[Saved data entries]
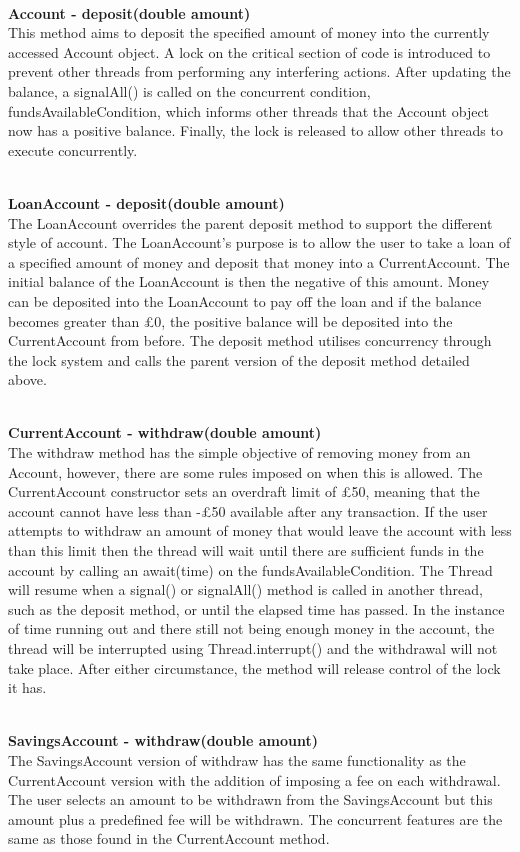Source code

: \documentclass[a4paper,12pt]{article}
\begin{document}
\textbf{\\Account - deposit(double amount)}
\\This method aims to deposit the specified amount of money into the currently accessed Account object. A lock on the critical section of code is introduced to prevent other threads from performing any interfering actions. After updating the balance, a signalAll() is called on the  concurrent condition, fundsAvailableCondition, which informs other threads that the Account object now has a positive balance. Finally, the lock is released to allow other threads to execute concurrently.

\textbf{\\LoanAccount - deposit(double amount)}
\\The LoanAccount overrides the parent deposit method to support the different style of account. The LoanAccount's purpose is to allow the user to take a loan of a specified amount of money and deposit that money into a CurrentAccount. The initial balance of the LoanAccount is then the negative of this amount. Money can be deposited into the LoanAccount to pay off the loan and if the balance becomes greater than £0, the positive balance will be deposited into the CurrentAccount from before. The deposit method utilises concurrency through the lock system and calls the parent version of the deposit method detailed above.  


\textbf{\\CurrentAccount - withdraw(double amount)}
\\The withdraw method has the simple objective of removing money from an Account, however, there are some rules imposed on when this is allowed. The CurrentAccount constructor sets an overdraft limit of £50, meaning that the account cannot have less than -£50 available after any transaction. If the user attempts to withdraw an amount of money that would leave the account with less than this limit then the thread will wait until there are sufficient funds in the account by calling an await(time) on the fundsAvailableCondition. The Thread will resume when a signal() or signalAll() method is called in another thread, such as the deposit method, or until the elapsed time has passed. In the instance of time running out and there still not being enough money in the account, the thread will be interrupted using Thread.interrupt() and the withdrawal will not take place. After either circumstance, the method will release control of the lock it has.


\textbf{\\SavingsAccount - withdraw(double amount)}
\\The SavingsAccount version of withdraw has the same functionality as the CurrentAccount version with the addition of imposing a fee on each withdrawal. The user selects an amount to be withdrawn from the SavingsAccount but this amount plus a predefined fee will be withdrawn. The concurrent features are the same as those found in the CurrentAccount method.
\end{document}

▶ [WORK ITEM] Where a line in the data contains the string "SavingsAccount", add it to your count, and give only the final number.

▶ [RESPONSE AREA] 2